**RECORDS SUPPLIED:**
· · · · · · ·

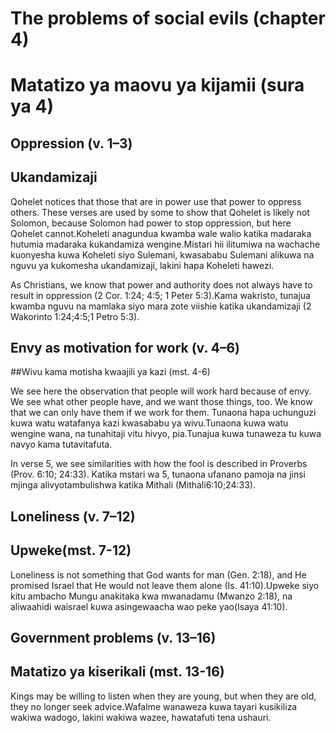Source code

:# The problems of social evils (chapter 4)
# Matatizo ya maovu ya kijamii (sura ya 4)

## Oppression (v. 1–3)
## Ukandamizaji

Qohelet notices that those that are in power use that power to oppress others. These verses are used by some to show that Qohelet is likely not Solomon, because Solomon had power to stop oppression, but here Qohelet cannot.Koheleti anagundua  kwamba wale walio katika madaraka hutumia madaraka kukandamiza wengine.Mistari hii ilitumiwa na wachache kuonyesha kuwa Koheleti siyo Sulemani, kwasababu Sulemani alikuwa na nguvu ya kukomesha ukandamizaji, lakini hapa Koheleti hawezi.

As Christians, we know that power and authority does not always have to result in oppression (2 Cor. 1:24; 4:5; 1 Peter 5:3).Kama wakristo, tunajua kwamba nguvu na mamlaka siyo mara zote viishie katika ukandamizaji (2 Wakorinto 1:24;4:5;1 Petro 5:3).

## Envy as motivation for work (v. 4–6)
##Wivu kama motisha kwaajili ya kazi (mst. 4-6)

We see here the observation that people will work hard because of envy. We see what other people have, and we want those things, too. We know that we can only have them if we work for them. Tunaona hapa uchunguzi kuwa watu watafanya kazi kwasababu ya wivu.Tunaona kuwa watu wengine wana, na tunahitaji vitu hivyo, pia.Tunajua kuwa tunaweza tu kuwa navyo kama tutavitafuta.

In verse 5, we see similarities with how the fool is described in Proverbs (Prov. 6:10; 24:33). Katika mstari wa 5, tunaona ufanano pamoja na jinsi mjinga alivyotambulishwa katika Mithali (Mithali6:10;24:33).

## Loneliness (v. 7–12)
## Upweke(mst. 7-12)

Loneliness is not something that God wants for man (Gen. 2:18), and He promised Israel that He would not leave them alone (Is. 41:10).Upweke siyo kitu ambacho Mungu anakitaka kwa mwanadamu (Mwanzo 2:18), na aliwaahidi waisrael kuwa asingewaacha wao peke yao(Isaya 41:10).

## Government problems (v. 13–16)
## Matatizo ya kiserikali (mst. 13-16)

Kings may be willing to listen when they are young, but when they are old, they no longer seek advice.Wafalme wanaweza kuwa tayari kusikiliza wakiwa wadogo, lakini wakiwa wazee, hawatafuti tena ushauri.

· · · · · · ·

**WORK TO BE COMPLETED:** Go through the listing above and list every line that has the word "Upweke".

**OUTPUT OF THE EXERCISE:**
## Upweke(mst. 7-12)
Loneliness is not something that God wants for man (Gen. 2:18), and He promised Israel that He would not leave them alone (Is. 41:10).Upweke siyo kitu ambacho Mungu anakitaka kwa mwanadamu (Mwanzo 2:18), na aliwaahidi waisrael kuwa asingewaacha wao peke yao(Isaya 41:10).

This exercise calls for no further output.